Transgene expression

AAT levels were determined from serum samples by AAT-specific enzyme-linked immunosorbent assay (Vandenberghe et al., 2006). For heart and liver histology, tissues were fixed overnight in formalin, washed in PBS for 30 min, and frozen in O.C.T. compound (Sakura Finetek USA, Torrance, CA). Cryosections were prepared at a thickness of 8 μm and examined by direct fluorescence for GFP.

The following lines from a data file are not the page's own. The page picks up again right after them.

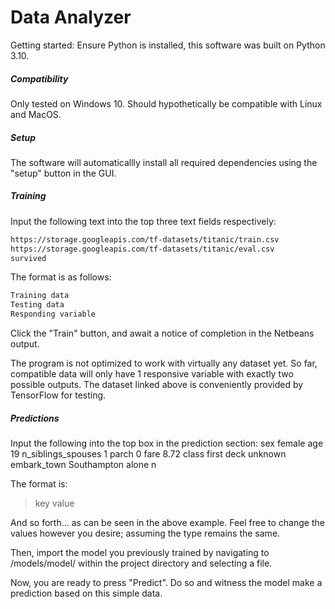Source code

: # Data Analyzer

Getting started:
Ensure Python is installed, this software was built on Python 3.10.

##### Compatibility
Only tested on Windows 10. Should hypothetically be compatible with Linux and MacOS.

##### Setup
The software will automaticallly install all required dependencies using the "setup" button in the GUI.

##### Training
Input the following text into the top three text fields respectively:

```sh
https://storage.googleapis.com/tf-datasets/titanic/train.csv
https://storage.googleapis.com/tf-datasets/titanic/eval.csv
survived
```
The format is as follows:
```sh
Training data
Testing data
Responding variable
```
Click the "Train" button, and await a notice of completion in the Netbeans output.

The program is not optimized to work with virtually any dataset yet. So far, compatible data will only have 1 responsive variable with exactly two possible outputs. The dataset linked above is conveniently provided by TensorFlow for testing.

##### Predictions
Input the following into the top box in the prediction section:
sex
female
age 
19
n_siblings_spouses 
1
parch 
0
fare
8.72
class
first
deck
unknown
embark_town
Southampton
alone
n

The format is:
> key
> value
> 
And so forth... as can be seen in the above example. Feel free to change the values however you desire; assuming the type remains the same.

Then, import the model you previously trained by navigating to /models/model/ within the project directory and selecting a file.

Now, you are ready to press "Predict". Do so and witness the model make a prediction based on this simple data.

MHC class I tetramer staining and phenotypic analysis

Phycoerythrin (PE)-conjugated MHC class I H2-Kd-AMQMLKETI (HIV-1 Gag p24, amino acids 199–207) tetramer was obtained from Beckman Coulter (Fullerton, CA). Tetramer staining was performed as described previously (J. Lin et al., 2007). Briefly, lymphocytes isolated from whole blood were stained for 30 min at room temperature with PE-conjugated tetramer, fluorescein isothiocyanate (FITC)-conjugated anti-CD8a antibody (Ly-2; BD Biosciences, San Jose, CA), PE/Cy5-conjugated anti-CD127 antibody, and PE/Cy7-conjugated anti-CD62L antibody (eBioscience, San Diego, CA). After staining, red blood cells were lysed and cells were fixed with iTAg MHC lysing solution mixed with fix solution (Beckman Coulter) for 10 min at room temperature. Data were acquired with an FC500 flow cytometer (Beckman Coulter) and analyzed with FlowJo software (Tree Star, San Carlos, CA). Tetramer-positive CD8+ T cells were phenotyped on the basis of CD127 and CD62L antibody staining (i.e., effector T cells, CD127CD62L; effector memory T cells [TEM], CD127+CD62L; and central memory T cells [TCM], CD127+CD62L+).

Results

We evaluated vector particle distribution in cultures of HEK293 cells transfected to package AAV2 inverted terminal repeat (ITR)-flanked genomes in AAV1, 2, 5, 6, 7, 8, and 9, and rh32.33 capsids. The cell culture medium was collected separately from the cellular fraction 72 hr after transfection. At the time of harvest, cells were incubated either in the presence or absence of 10% fetal calf serum. Total vector yields, measured as DNase-resistant vector genome copies detected by quantitative PCR (qPCR), varied as a function of the vector capsid serotype and culture conditions, by as much as 10-fold (Fig. 1). AAV2 and AAV6 gave the lowest total particle yields, particularly in the absence of serum. AAV7, AAV8, AAV9, and rh32.33 gave the highest particle yields in the presence and absence of serum. Interestingly, AAV5 gave high yields only in the absence of serum.

FIG. 1.

FIG. 1.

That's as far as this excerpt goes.